Segment Open
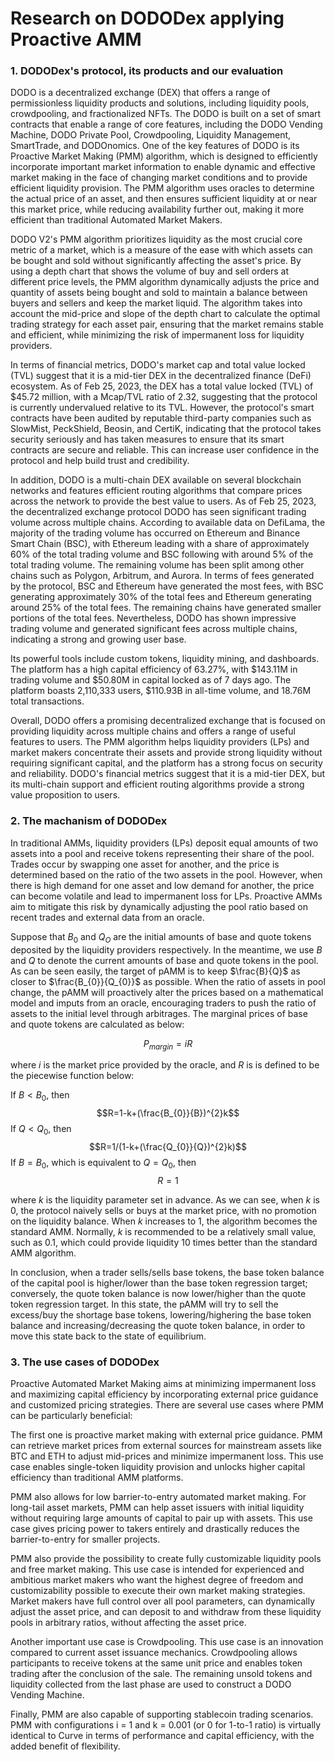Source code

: # Research on DODODex applying Proactive AMM

### 1. DODODex's protocol, its products and our evaluation 
DODO is a decentralized exchange (DEX) that offers a range of permissionless liquidity products and solutions, including liquidity pools, crowdpooling, and fractionalized NFTs. The DODO is built on a set of smart contracts that enable a range of core features, including the DODO Vending Machine, DODO Private Pool, Crowdpooling, Liquidity Management, SmartTrade, and DODOnomics. One of the key features of DODO is its Proactive Market Making (PMM) algorithm, which is designed to efficiently incorporate important market information to enable dynamic and effective market making in the face of changing market conditions and to provide efficient liquidity provision. The PMM algorithm uses oracles to determine the actual price of an asset, and then ensures sufficient liquidity at or near this market price, while reducing availability further out, making it more efficient than traditional Automated Market Makers.

DODO V2's PMM algorithm prioritizes liquidity as the most crucial core metric of a market, which is a measure of the ease with which assets can be bought and sold without significantly affecting the asset's price. By using a depth chart that shows the volume of buy and sell orders at different price levels, the PMM algorithm dynamically adjusts the price and quantity of assets being bought and sold to maintain a balance between buyers and sellers and keep the market liquid. The algorithm takes into account the mid-price and slope of the depth chart to calculate the optimal trading strategy for each asset pair, ensuring that the market remains stable and efficient, while minimizing the risk of impermanent loss for liquidity providers.

In terms of financial metrics, DODO's market cap and total value locked (TVL) suggest that it is a mid-tier DEX in the decentralized finance (DeFi) ecosystem. As of Feb 25, 2023, the DEX has a total value locked (TVL) of $45.72 million, with a Mcap/TVL ratio of 2.32, suggesting that the protocol is currently undervalued relative to its TVL. However, the protocol's smart contracts have been audited by reputable third-party companies such as SlowMist, PeckShield, Beosin, and CertiK, indicating that the protocol takes security seriously and has taken measures to ensure that its smart contracts are secure and reliable. This can increase user confidence in the protocol and help build trust and credibility.

In addition, DODO is a multi-chain DEX available on several blockchain networks and features efficient routing algorithms that compare prices across the network to provide the best value to users. As of Feb 25, 2023, the decentralized exchange protocol DODO has seen significant trading volume across multiple chains. According to available data on DefiLama, the majority of the trading volume has occurred on Ethereum and Binance Smart Chain (BSC), with Ethereum leading with a share of approximately 60% of the total trading volume and BSC following with around 5% of the total trading volume. The remaining volume has been split among other chains such as Polygon, Arbitrum, and Aurora. In terms of fees generated by the protocol, BSC and Ethereum have generated the most fees, with BSC generating approximately 30% of the total fees and Ethereum generating around 25% of the total fees. The remaining chains have generated smaller portions of the total fees. Nevertheless, DODO has shown impressive trading volume and generated significant fees across multiple chains, indicating a strong and growing user base. 

Its powerful tools include custom tokens, liquidity mining, and dashboards. The platform has a high capital efficiency of 63.27%, with $143.11M in trading volume and $50.80M in capital locked as of 7 days ago. The platform boasts 2,110,333 users, $110.93B in all-time volume, and 18.76M total transactions. 

Overall, DODO offers a promising decentralized exchange that is focused on providing liquidity across multiple chains and offers a range of useful features to users. The PMM algorithm helps liquidity providers (LPs) and market makers concentrate their assets and provide strong liquidity without requiring significant capital, and the platform has a strong focus on security and reliability. DODO's financial metrics suggest that it is a mid-tier DEX, but its multi-chain support and efficient routing algorithms provide a strong value proposition to users. 

### 2. The machanism of DODODex

In traditional AMMs, liquidity providers (LPs) deposit equal amounts of two assets into a pool and receive tokens representing their share of the pool. Trades occur by swapping one asset for another, and the price is determined based on the ratio of the two assets in the pool. However, when there is high demand for one asset and low demand for another, the price can become volatile and lead to impermanent loss for LPs. Proactive AMMs aim to mitigate this risk by dynamically adjusting the pool ratio based on recent trades and external data from an oracle.

Suppose that $B_{0}$ and $Q_{O}$ are the initial amounts of base and quote tokens deposited by the liquidity providers respectively. In the meantime, we use $B$ and $Q$ to denote the current amounts of base and quote tokens in the pool. As can be seen easily, the target of pAMM is to keep $\frac{B}{Q}$ as closer to $\frac{B_{0}}{Q_{0}}$ as possible. When the ratio of assets in pool change, the pAMM will proactively alter the prices based on a mathematical model and imputs from an oracle, encouraging traders to push the ratio of assets to the initial level through arbitrages. The marginal prices of base and quote tokens are calculated as below:

$$P_{margin}=iR$$

where $i$ is the market price provided by the oracle, and $R$ is is defined to be the piecewise function below:

If $B < B_{0}$, then $$R=1-k+(\frac{B_{0}}{B})^{2}k$$ 
If $Q < Q_{0}$, then $$R=1/(1-k+(\frac{Q_{0}}{Q})^{2}k)$$
If $B = B_{0}$, which is equivalent to $Q = Q_{0}$, then $$R=1$$

where $k$ is the liquidity parameter set in advance. As we can see, when $k$ is 0, the protocol naively sells or buys at the market price, with no promotion on the liquidity balance. When $k$ increases to 1, the algorithm becomes the standard AMM. Normally, $k$ is recommended to be a relatively small value, such as 0.1, which could provide liquidity 10 times better than the standard AMM algorithm.

In conclusion, when a trader sells/sells base tokens, the base token balance of the capital pool is higher/lower than the base token regression target; conversely, the quote token balance is now lower/higher than the quote token regression target. In this state, the pAMM will try to sell the excess/buy the shortage base tokens, lowering/highering the base token balance and increasing/decreasing the quote token balance, in order to move this state back to the state of equilibrium. 

### 3. The use cases of DODODex

Proactive Automated Market Making aims at minimizing impermanent loss and maximizing capital efficiency by incorporating external price guidance and customized pricing strategies. There are several use cases where PMM can be particularly beneficial:

The first one is proactive market making with external price guidance. PMM can retrieve market prices from external sources for mainstream assets like BTC and ETH to adjust mid-prices and minimize impermanent loss. This use case enables single-token liquidity provision and unlocks higher capital efficiency than traditional AMM platforms.

PMM also allows for low barrier-to-entry automated market making. For long-tail asset markets, PMM can help asset issuers with initial liquidity without requiring large amounts of capital to pair up with assets. This use case gives pricing power to takers entirely and drastically reduces the barrier-to-entry for smaller projects.

PMM also provide the possibility to create fully customizable liquidity pools and free market making. This use case is intended for experienced and ambitious market makers who want the highest degree of freedom and customizability possible to execute their own market making strategies. Market makers have full control over all pool parameters, can dynamically adjust the asset price, and can deposit to and withdraw from these liquidity pools in arbitrary ratios, without affecting the asset price.

Another important use case is Crowdpooling. This use case is an innovation compared to current asset issuance mechanics. Crowdpooling allows participants to receive tokens at the same unit price and enables token trading after the conclusion of the sale. The remaining unsold tokens and liquidity collected from the last phase are used to construct a DODO Vending Machine.

Finally, PMM are also capable of supporting stablecoin trading scenarios. PMM with configurations i = 1 and k = 0.001 (or 0 for 1-to-1 ratio) is virtually identical to Curve in terms of performance and capital efficiency, with the added benefit of flexibility.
Segment Closed
▶ What is expected
Output each record verbatim, but skip anything that is a picture.

▶ Answer
Source code

: # Research on DODODex applying Proactive AMM

### 1. DODODex's protocol, its products and our evaluation 
DODO is a decentralized exchange (DEX) that offers a range of permissionless liquidity products and solutions, including liquidity pools, crowdpooling, and fractionalized NFTs. The DODO is built on a set of smart contracts that enable a range of core features, including the DODO Vending Machine, DODO Private Pool, Crowdpooling, Liquidity Management, SmartTrade, and DODOnomics. One of the key features of DODO is its Proactive Market Making (PMM) algorithm, which is designed to efficiently incorporate important market information to enable dynamic and effective market making in the face of changing market conditions and to provide efficient liquidity provision. The PMM algorithm uses oracles to determine the actual price of an asset, and then ensures sufficient liquidity at or near this market price, while reducing availability further out, making it more efficient than traditional Automated Market Makers.

DODO V2's PMM algorithm prioritizes liquidity as the most crucial core metric of a market, which is a measure of the ease with which assets can be bought and sold without significantly affecting the asset's price. By using a depth chart that shows the volume of buy and sell orders at different price levels, the PMM algorithm dynamically adjusts the price and quantity of assets being bought and sold to maintain a balance between buyers and sellers and keep the market liquid. The algorithm takes into account the mid-price and slope of the depth chart to calculate the optimal trading strategy for each asset pair, ensuring that the market remains stable and efficient, while minimizing the risk of impermanent loss for liquidity providers.

In terms of financial metrics, DODO's market cap and total value locked (TVL) suggest that it is a mid-tier DEX in the decentralized finance (DeFi) ecosystem. As of Feb 25, 2023, the DEX has a total value locked (TVL) of $45.72 million, with a Mcap/TVL ratio of 2.32, suggesting that the protocol is currently undervalued relative to its TVL. However, the protocol's smart contracts have been audited by reputable third-party companies such as SlowMist, PeckShield, Beosin, and CertiK, indicating that the protocol takes security seriously and has taken measures to ensure that its smart contracts are secure and reliable. This can increase user confidence in the protocol and help build trust and credibility.

In addition, DODO is a multi-chain DEX available on several blockchain networks and features efficient routing algorithms that compare prices across the network to provide the best value to users. As of Feb 25, 2023, the decentralized exchange protocol DODO has seen significant trading volume across multiple chains. According to available data on DefiLama, the majority of the trading volume has occurred on Ethereum and Binance Smart Chain (BSC), with Ethereum leading with a share of approximately 60% of the total trading volume and BSC following with around 5% of the total trading volume. The remaining volume has been split among other chains such as Polygon, Arbitrum, and Aurora. In terms of fees generated by the protocol, BSC and Ethereum have generated the most fees, with BSC generating approximately 30% of the total fees and Ethereum generating around 25% of the total fees. The remaining chains have generated smaller portions of the total fees. Nevertheless, DODO has shown impressive trading volume and generated significant fees across multiple chains, indicating a strong and growing user base. 

Its powerful tools include custom tokens, liquidity mining, and dashboards. The platform has a high capital efficiency of 63.27%, with $143.11M in trading volume and $50.80M in capital locked as of 7 days ago. The platform boasts 2,110,333 users, $110.93B in all-time volume, and 18.76M total transactions. 

Overall, DODO offers a promising decentralized exchange that is focused on providing liquidity across multiple chains and offers a range of useful features to users. The PMM algorithm helps liquidity providers (LPs) and market makers concentrate their assets and provide strong liquidity without requiring significant capital, and the platform has a strong focus on security and reliability. DODO's financial metrics suggest that it is a mid-tier DEX, but its multi-chain support and efficient routing algorithms provide a strong value proposition to users. 

### 2. The machanism of DODODex

In traditional AMMs, liquidity providers (LPs) deposit equal amounts of two assets into a pool and receive tokens representing their share of the pool. Trades occur by swapping one asset for another, and the price is determined based on the ratio of the two assets in the pool. However, when there is high demand for one asset and low demand for another, the price can become volatile and lead to impermanent loss for LPs. Proactive AMMs aim to mitigate this risk by dynamically adjusting the pool ratio based on recent trades and external data from an oracle.

Suppose that $B_{0}$ and $Q_{O}$ are the initial amounts of base and quote tokens deposited by the liquidity providers respectively. In the meantime, we use $B$ and $Q$ to denote the current amounts of base and quote tokens in the pool. As can be seen easily, the target of pAMM is to keep $\frac{B}{Q}$ as closer to $\frac{B_{0}}{Q_{0}}$ as possible. When the ratio of assets in pool change, the pAMM will proactively alter the prices based on a mathematical model and imputs from an oracle, encouraging traders to push the ratio of assets to the initial level through arbitrages. The marginal prices of base and quote tokens are calculated as below:

$$P_{margin}=iR$$

where $i$ is the market price provided by the oracle, and $R$ is is defined to be the piecewise function below:

If $B < B_{0}$, then $$R=1-k+(\frac{B_{0}}{B})^{2}k$$ 
If $Q < Q_{0}$, then $$R=1/(1-k+(\frac{Q_{0}}{Q})^{2}k)$$
If $B = B_{0}$, which is equivalent to $Q = Q_{0}$, then $$R=1$$

where $k$ is the liquidity parameter set in advance. As we can see, when $k$ is 0, the protocol naively sells or buys at the market price, with no promotion on the liquidity balance. When $k$ increases to 1, the algorithm becomes the standard AMM. Normally, $k$ is recommended to be a relatively small value, such as 0.1, which could provide liquidity 10 times better than the standard AMM algorithm.

In conclusion, when a trader sells/sells base tokens, the base token balance of the capital pool is higher/lower than the base token regression target; conversely, the quote token balance is now lower/higher than the quote token regression target. In this state, the pAMM will try to sell the excess/buy the shortage base tokens, lowering/highering the base token balance and increasing/decreasing the quote token balance, in order to move this state back to the state of equilibrium. 

### 3. The use cases of DODODex

Proactive Automated Market Making aims at minimizing impermanent loss and maximizing capital efficiency by incorporating external price guidance and customized pricing strategies. There are several use cases where PMM can be particularly beneficial:

The first one is proactive market making with external price guidance. PMM can retrieve market prices from external sources for mainstream assets like BTC and ETH to adjust mid-prices and minimize impermanent loss. This use case enables single-token liquidity provision and unlocks higher capital efficiency than traditional AMM platforms.

PMM also allows for low barrier-to-entry automated market making. For long-tail asset markets, PMM can help asset issuers with initial liquidity without requiring large amounts of capital to pair up with assets. This use case gives pricing power to takers entirely and drastically reduces the barrier-to-entry for smaller projects.

PMM also provide the possibility to create fully customizable liquidity pools and free market making. This use case is intended for experienced and ambitious market makers who want the highest degree of freedom and customizability possible to execute their own market making strategies. Market makers have full control over all pool parameters, can dynamically adjust the asset price, and can deposit to and withdraw from these liquidity pools in arbitrary ratios, without affecting the asset price.

Another important use case is Crowdpooling. This use case is an innovation compared to current asset issuance mechanics. Crowdpooling allows participants to receive tokens at the same unit price and enables token trading after the conclusion of the sale. The remaining unsold tokens and liquidity collected from the last phase are used to construct a DODO Vending Machine.

Finally, PMM are also capable of supporting stablecoin trading scenarios. PMM with configurations i = 1 and k = 0.001 (or 0 for 1-to-1 ratio) is virtually identical to Curve in terms of performance and capital efficiency, with the added benefit of flexibility.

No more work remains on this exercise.